> **DATA EXCERPTS**
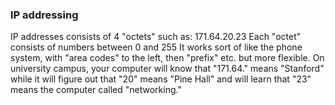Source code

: ### IP addressing
IP addresses consists of 4 "octets" such as: 171.64.20.23
Each "octet" consists of numbers between 0 and 255
It works sort of like the phone system, with "area codes" to the left, then "prefix" etc. but more flexible. On university campus, your computer will know that "171.64." means "Stanford" while it will figure out that "20" means "Pine Hall" and will learn that "23" means the computer called "networking."
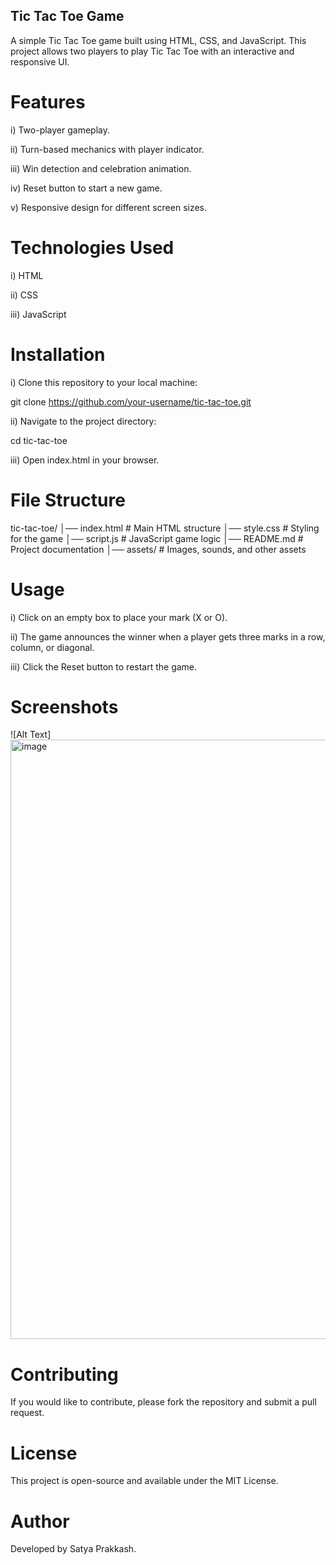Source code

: ## Tic Tac Toe Game

A simple Tic Tac Toe game built using HTML, CSS, and JavaScript. This project allows two players to play Tic Tac Toe with an interactive and responsive UI.

# Features

i) Two-player gameplay.

ii) Turn-based mechanics with player indicator.

iii) Win detection and celebration animation.

iv) Reset button to start a new game.

v) Responsive design for different screen sizes.

# Technologies Used

i) HTML

ii) CSS

iii) JavaScript

# Installation

i) Clone this repository to your local machine:

  git clone https://github.com/your-username/tic-tac-toe.git

ii) Navigate to the project directory:

  cd tic-tac-toe

iii) Open index.html in your browser.

# File Structure

tic-tac-toe/
│── index.html      # Main HTML structure
│── style.css       # Styling for the game
│── script.js       # JavaScript game logic
│── README.md       # Project documentation
│── assets/         # Images, sounds, and other assets

# Usage

i) Click on an empty box to place your mark (X or O).

ii) The game announces the winner when a player gets three marks in a row, column, or diagonal.

iii) Click the Reset button to restart the game.

# Screenshots

![Alt Text]<img width="959" alt="image" src="https://github.com/user-attachments/assets/e50374b5-6d8f-4bd0-9e58-9b184ecd617f" />


# Contributing

If you would like to contribute, please fork the repository and submit a pull request.

# License

This project is open-source and available under the MIT License.

# Author

Developed by Satya Prakkash.

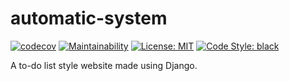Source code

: # automatic-system
[![codecov](https://codecov.io/gh/ElementalJJ/automatic-system/branch/main/graph/badge.svg?token=ZqQaGRZ2SC)](https://codecov.io/gh/ElementalJJ/automatic-system)
[![Maintainability](https://api.codeclimate.com/v1/badges/a191b201397edf4edf24/maintainability)](https://codeclimate.com/github/ElementalJJ/automatic-system/maintainability)
[![License: MIT](https://img.shields.io/badge/license-MIT-blue.svg)](https://github.com/ElementalJJ/automatic-system/blob/main/LICENSE)
[![Code Style: black](https://img.shields.io/badge/code%20style-black-black.svg)](https://github.com/psf/black)

A to-do list style website made using Django.
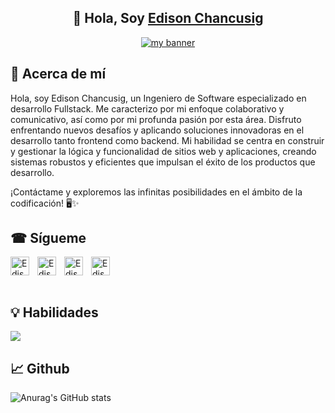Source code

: <h2 align="center">
👋 Hola, Soy <a href="https://portfolio-kevdev.vercel.app/" target="_blank" rel="noreferrer">Edison Chancusig</a> 
</h2>
<p align="center">
  <a href="#" target="_blank" rel="noreferrer"><img src="img/portada.png" alt="my banner"></a>
</p>

## 🚀 Acerca de mí

<p>
Hola, soy Edison Chancusig, un Ingeniero de Software especializado en desarrollo Fullstack. Me caracterizo por mi enfoque colaborativo y comunicativo, así como por mi profunda pasión por esta área.
Disfruto enfrentando nuevos desafíos y aplicando soluciones innovadoras en el desarrollo tanto frontend como backend. Mi habilidad se centra en construir y gestionar la lógica y funcionalidad de sitios web y aplicaciones, creando sistemas robustos y eficientes que impulsan el éxito de los productos que desarrollo.

¡Contáctame y exploremos las infinitas posibilidades en el ámbito de la codificación! 🖥✨

</p>

## ☎ Sígueme

<div style="display: flex; gap: 10px;">
    <a href="https://www.linkedin.com/in/edisonchancusig">
        <img align="left" src="img/linkedin2.svg" alt="Edison Chancusig | LinkedIn" width="30px"/>
    </a>
    <a href="mailto:edisonchancusig@example.com/">
        <img align="left" src="img/gmail.svg" alt="Edison Chancusig | Gmail" width="30px"/>
    </a>
    <a href="https://www.facebook.com/edison.chancusig">
        <img align="left" src="img/facebook.svg" alt="Edison Chancusig | Facebook" width="30px"/>
    </a>
     <a href="https://www.instagram.com/edisonchancusig/">
        <img align="left" src="img/instagram.svg" alt="Edison Chancusig | Instagram" width="30px"/>
    </a>
</div>
<br>

## 💡 Habilidades

<div>
  <p align="">
      <img src="https://skillicons.dev/icons?i=python,java,javascript,angular,nodejs,react,gcp,mysql,firebase,postman,git&perline=10" />
    
  </p> 
 
</div>

## 📈 Github

![Anurag's GitHub stats](https://github-readme-stats.vercel.app/api?username=EdisonChancusig&show_icons=true&theme=dark)
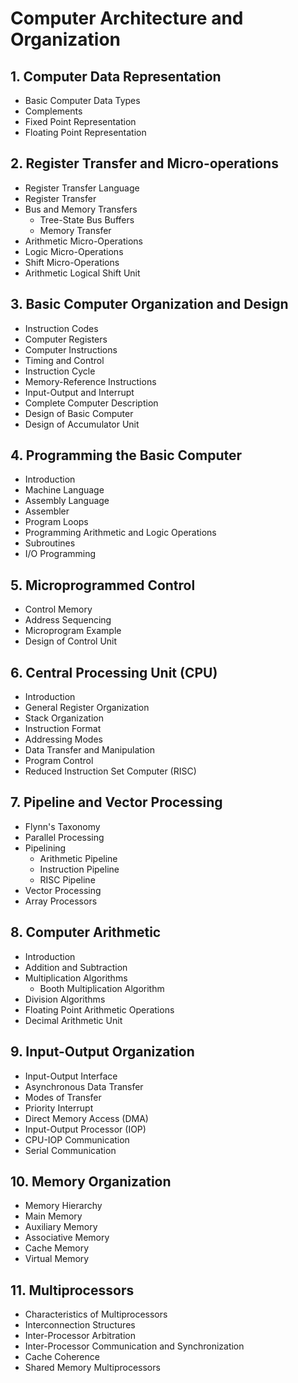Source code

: # Computer Architecture and Organization

## 1. Computer Data Representation

- Basic Computer Data Types
- Complements
- Fixed Point Representation
- Floating Point Representation

## 2. Register Transfer and Micro-operations

- Register Transfer Language
- Register Transfer
- Bus and Memory Transfers
  - Tree-State Bus Buffers
  - Memory Transfer
- Arithmetic Micro-Operations
- Logic Micro-Operations
- Shift Micro-Operations
- Arithmetic Logical Shift Unit

## 3. Basic Computer Organization and Design

- Instruction Codes
- Computer Registers
- Computer Instructions
- Timing and Control
- Instruction Cycle
- Memory-Reference Instructions
- Input-Output and Interrupt
- Complete Computer Description
- Design of Basic Computer
- Design of Accumulator Unit

## 4. Programming the Basic Computer

- Introduction
- Machine Language
- Assembly Language
- Assembler
- Program Loops
- Programming Arithmetic and Logic Operations
- Subroutines
- I/O Programming

## 5. Microprogrammed Control

- Control Memory
- Address Sequencing
- Microprogram Example
- Design of Control Unit

## 6. Central Processing Unit (CPU)

- Introduction
- General Register Organization
- Stack Organization
- Instruction Format
- Addressing Modes
- Data Transfer and Manipulation
- Program Control
- Reduced Instruction Set Computer (RISC)

## 7. Pipeline and Vector Processing

- Flynn's Taxonomy
- Parallel Processing
- Pipelining
  - Arithmetic Pipeline
  - Instruction Pipeline
  - RISC Pipeline
- Vector Processing
- Array Processors

## 8. Computer Arithmetic

- Introduction
- Addition and Subtraction
- Multiplication Algorithms
  - Booth Multiplication Algorithm
- Division Algorithms
- Floating Point Arithmetic Operations
- Decimal Arithmetic Unit

## 9. Input-Output Organization

- Input-Output Interface
- Asynchronous Data Transfer
- Modes of Transfer
- Priority Interrupt
- Direct Memory Access (DMA)
- Input-Output Processor (IOP)
- CPU-IOP Communication
- Serial Communication

## 10. Memory Organization

- Memory Hierarchy
- Main Memory
- Auxiliary Memory
- Associative Memory
- Cache Memory
- Virtual Memory

## 11. Multiprocessors

- Characteristics of Multiprocessors
- Interconnection Structures
- Inter-Processor Arbitration
- Inter-Processor Communication and Synchronization
- Cache Coherence
- Shared Memory Multiprocessors
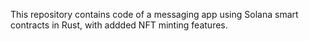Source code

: This repository contains code of a messaging app using Solana smart contracts in Rust, with addded NFT minting features. 
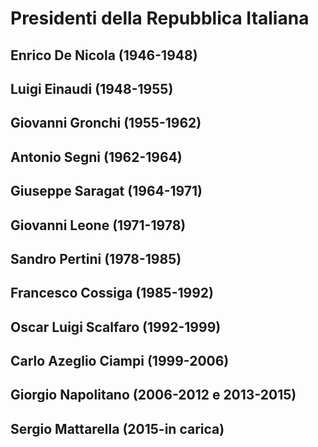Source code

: # Presidenti della Repubblica Italiana

## Enrico De Nicola (1946-1948)
## Luigi Einaudi (1948-1955)
## Giovanni Gronchi (1955-1962)
## Antonio Segni (1962-1964)
## Giuseppe Saragat (1964-1971)
## Giovanni Leone (1971-1978)
## Sandro Pertini (1978-1985)
## Francesco Cossiga (1985-1992)
## Oscar Luigi Scalfaro (1992-1999)
## Carlo Azeglio Ciampi (1999-2006)
## Giorgio Napolitano (2006-2012 e 2013-2015)
## Sergio Mattarella (2015-in carica)


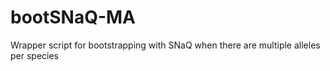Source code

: # bootSNaQ-MA
Wrapper script for bootstrapping with SNaQ when there are multiple alleles per species

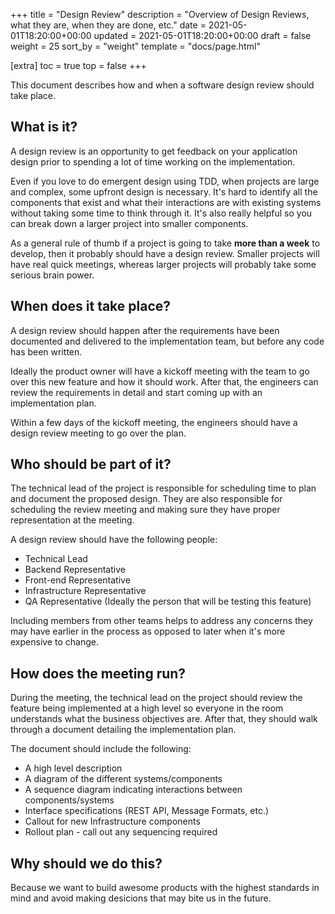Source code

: +++
title = "Design Review"
description = "Overview of Design Reviews, what they are, when they are done, etc."
date = 2021-05-01T18:20:00+00:00
updated = 2021-05-01T18:20:00+00:00
draft = false
weight = 25
sort_by = "weight"
template = "docs/page.html"

[extra]
toc = true
top = false
+++

This document describes how and when a software design review should take place.

## What is it?

A design review is an opportunity to get feedback on your application design prior to spending a
lot of time working on the implementation.

Even if you love to do emergent design using TDD, when projects are large and complex, some
upfront design is necessary. It's hard to identify all the components that exist and what their
interactions are with existing systems without taking some time to think through it. It's also
really helpful so you can break down a larger project into smaller components.

As a general rule of thumb if a project is going to take **more than a week** to develop, then it
probably should have a design review. Smaller projects will have real quick meetings, whereas
larger projects will probably take some serious brain power.

## When does it take place?

A design review should happen after the requirements have been documented and delivered to the
implementation team, but before any code has been written.

Ideally the product owner will have a kickoff meeting with the team to go over this new feature
and how it should work. After that, the engineers can review the requirements in detail and start
coming up with an implementation plan.

Within a few days of the kickoff meeting, the engineers should have a design review meeting to go
over the plan.

## Who should be part of it?

The technical lead of the project is responsible for scheduling time to plan and document the
proposed design. They are also responsible for scheduling the review meeting and making sure they
have proper representation at the meeting.

A design review should have the following people:
* Technical Lead
* Backend Representative
* Front-end Representative
* Infrastructure Representative
* QA Representative (Ideally the person that will be testing this feature)

Including members from other teams helps to address any concerns they may have earlier in the
process as opposed to later when it's more expensive to change.

## How does the meeting run?

During the meeting, the technical lead on the project should review the feature being implemented
at a high level so everyone in the room understands what the business objectives are. After that,
they should walk through a document detailing the implementation plan.

The document should include the following:
* A high level description
* A diagram of the different systems/components
* A sequence diagram indicating interactions between components/systems
* Interface specifications (REST API, Message Formats, etc.)
* Callout for new Infrastructure components
* Rollout plan - call out any sequencing required

## Why should we do this?

Because we want to build awesome products with the highest standards in mind and avoid making
desicions that may bite us in the future.
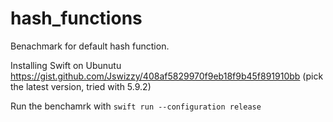 # hash_functions

Benachmark for default hash function.

Installing Swift on Ubunutu https://gist.github.com/Jswizzy/408af5829970f9eb18f9b45f891910bb (pick the latest version, tried with 5.9.2)

Run the benchamrk with `swift run --configuration release`
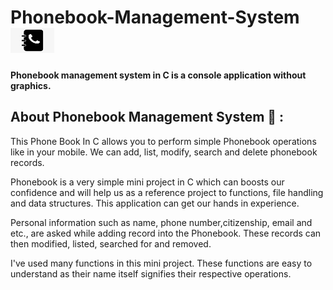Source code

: # Phonebook-Management-System<img src="https://github.com/Kranthi-Guribilli/Phonebook-Management-System/blob/main/phonebook.png" width="70" height="40">
#### Phonebook management system in C is a console application without graphics.
## About Phonebook Management System 🚀 :
<p>  This Phone Book In C allows you to perform simple Phonebook operations like in your mobile. We can add, list, modify, search and delete phonebook records.</p>
<p> Phonebook is a very simple mini project in C which can boosts our confidence and will help us as a reference project to functions, file handling and data structures. This application can get our hands in experience.</p>
<p> Personal information such as name, phone number,citizenship, email and etc., are asked while adding record into the Phonebook. These records can then modified, listed, searched for and removed.</p>
<p> I've used many functions in this mini project. These functions are easy to understand as their name itself signifies their respective operations.
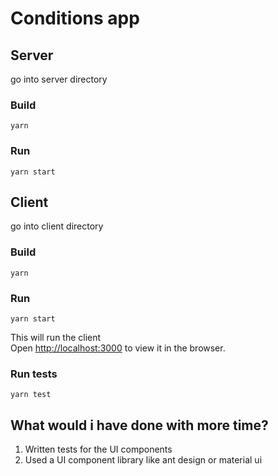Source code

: # Conditions app

## Server
go into server directory

### Build
`yarn`

### Run

`yarn start`

## Client
go into client directory

### Build
`yarn`

### Run
`yarn start`

This will run the client  
Open [http://localhost:3000](http://localhost:3000) to view it in the browser.

### Run tests
`yarn test`


## What would i have done with more time?
1. Written tests for the UI components
2. Used a UI component library like ant design or material ui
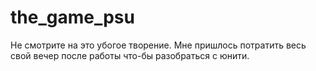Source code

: # the_game_psu
Не смотрите на это убогое творение. Мне пришлось потратить весь свой вечер после работы что-бы разобраться с юнити. 
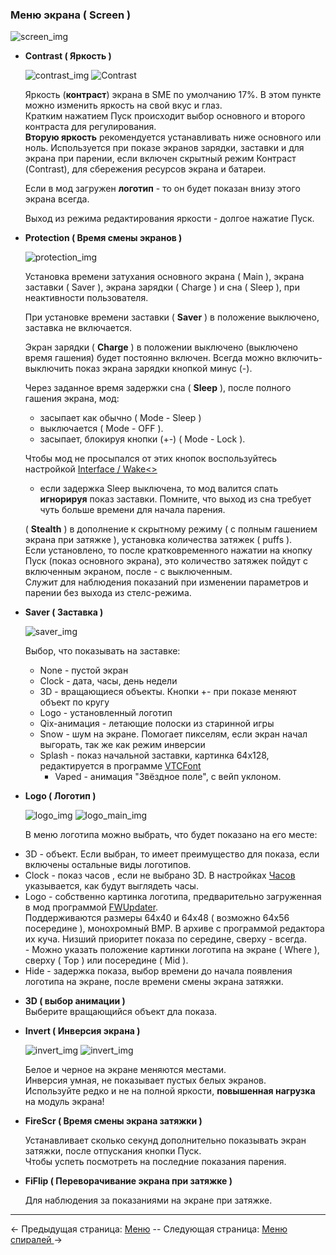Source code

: ### Меню экрана ( Screen  )

   ![screen_img](https://i.imgur.com/zhT9e5m.png)

  * __Contrast ( Яркость )__

   	![contrast_img](https://i.imgur.com/MakONq0.png) ![Contrast](https://i.imgur.com/hzUNS3P.png)

   	Яркость (**контраст**) экрана в SME по умолчанию 17%. В этом пункте можно изменить яркость на свой вкус и глаз.  
   Кратким нажатием Пуск происходит выбор основного и второго контраста для регулирования.  
   **Вторую яркость** рекомендуется устанавливать ниже основного или ноль. Используется при показе экранов зарядки, заставки и для экрана при парении, если включен скрытный режим Контраст (Contrast), для сбережения ресурсов экрана и батареи.
   
   	Если в мод загружен **логотип** - то он будет показан внизу этого экрана всегда.  
   
   	Выход из режима редактирования яркости - долгое нажатие Пуск.  

  
  * __Protection ( Время смены экранов )__

	![protection_img](https://i.imgur.com/LgwYVaA.png)

   	Установка времени затухания основного экрана ( Main ), экрана заставки ( Saver ), экрана зарядки ( Charge ) и сна ( Sleep ), при неактивности пользователя.  
    
   	При установке времени заставки ( **Saver** ) в положение выключено, заставка не включается.  
    
   	Экран зарядки ( **Charge** ) в положении выключено (выключено время гашения) будет постоянно включен. Всегда можно включить-выключить показ экрана зарядки кнопкой минус (-).  
   
	Через заданное время задержки сна ( **Sleep** ), после полного гашения экрана, мод:  
    - засыпает как обычно ( Mode - Sleep )  
    - выключается ( Mode - OFF ).  
    - засыпает, блокируя кнопки (+-) ( Mode - Lock ).  
     
   	Чтобы мод не просыпался от этих кнопок воспользуйтесь настройкой [Interface / Wake<>](interface_ru.md)
    - если задержка Sleep выключена, то мод валится спать **игнорируя** показ заставки. Помните, что выход из сна требует чуть больше времени для начала парения.

	( **Stealth** ) в дополнение к скрытному режиму ( с полным гашением экрана при затяжке ), установка количества затяжек ( puffs ).  
    Если установлено, то после кратковременного нажатии на кнопку Пуск (показ основного экрана), это количество затяжек пойдут с включенным экраном, после - с выключенным.  
    Служит для наблюдения показаний при изменении параметров и парении без выхода из стелс-режима.


  * __Saver ( Заставка )__
   
   	![saver_img](https://i.imgur.com/vpxvbW8.png)

   	Выбор, что показывать на заставке: 
   	- None - пустой экран
   	- Clock - дата, часы, день недели
   	- 3D - вращающиеся объекты. Кнопки +- при показе меняют объект по кругу
   	- Logo - установленный логотип
   	- Qix-анимация - летающие полоски из старинной игры
   	- Snow - шум на экране. Помогает пикселям, если экран начал выгорать, так же как режим инверсии
   	- Splash - показ начальной заставки, картинка 64x128, редактируется в программе [VTCFont](https://www.dropbox.com/s/qbymcwthnahmles/VTCFont.rar?dl=1)
        - Vaped - анимация "Звёздное поле", с вейп уклоном.

  * __Logo ( Логотип )__

	![logo_img](https://i.imgur.com/j6gdUgH.png) ![logo_main_img](https://i.imgur.com/424mTrk.png)

   	В меню логотипа можно выбрать, что будет показано на его месте:
   - 3D - объект. Если выбран, то имеет преимущество для показа, если включены остальные виды логотипов.
   - Clock - показ часов , если не выбрано 3D. В настройках [Часов](clock_ru.md) указывается, как будут выглядеть часы.
   - Logo - собственно картинка логотипа, предварительно загруженная в мод программой [FWUpdater](https://www.dropbox.com/s/qbymcwthnahmles/VTCFont.rar?dl=1).  
   Поддерживаются размеры 64x40 и 64x48 ( возможно 64x56 посередине ), монохромный BMP. В архиве с программой редактора их куча. 
   Низший приоритет показа по середине, сверху - всегда.  
    - Можно указать положение картинки логотипа на экране ( Where ), сверху ( Top ) или посередине ( Mid ).
   - Hide - задержка показа, выбор времени до начала появления логотипа на экране, после времени смены экрана затяжки.

  * __3D ( выбор анимации )__  
  Выберите вращающийся объект дла показа.

  * __Invert ( Инверсия экрана )__  
  
    ![invert_img](https://i.imgur.com/RU7HOQp.png) ![invert_img](https://i.imgur.com/lAlZZLB.png) 

   	Белое и черное на экране меняются местами.    
   	Инверсия умная, не показывает пустых белых экранов.  
    Используйте редко и не на полной яркости, **повышенная нагрузка** на модуль экрана!

  
  * __FireScr ( Время смены экрана затяжки )__ 

   	Устанавливает сколько секунд дополнительно показывать экран затяжки, после отпускания кнопки Пуск.  
   Чтобы успеть посмотреть на последние показания парения.

  
  * __FiFlip ( Переворачивание экрана при затяжке )__ 

   	Для наблюдения за показаниями на экране при затяжке.

-----

← Предыдущая страница: [Меню](menus_ru.md) --  Следующая страница: [Меню спиралей ](coils_ru.md)→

> **AIM OF THE EXERCISE**
Starting at the line with "tic-tac-toe/" and ending at the line with "# Screenshots", print each line of the listing above exactly, with no other lines.

> **REPLY TO THE TASK**
tic-tac-toe/
│── index.html      # Main HTML structure
│── style.css       # Styling for the game
│── script.js       # JavaScript game logic
│── README.md       # Project documentation
│── assets/         # Images, sounds, and other assets

# Usage

i) Click on an empty box to place your mark (X or O).

ii) The game announces the winner when a player gets three marks in a row, column, or diagonal.

iii) Click the Reset button to restart the game.

# Screenshots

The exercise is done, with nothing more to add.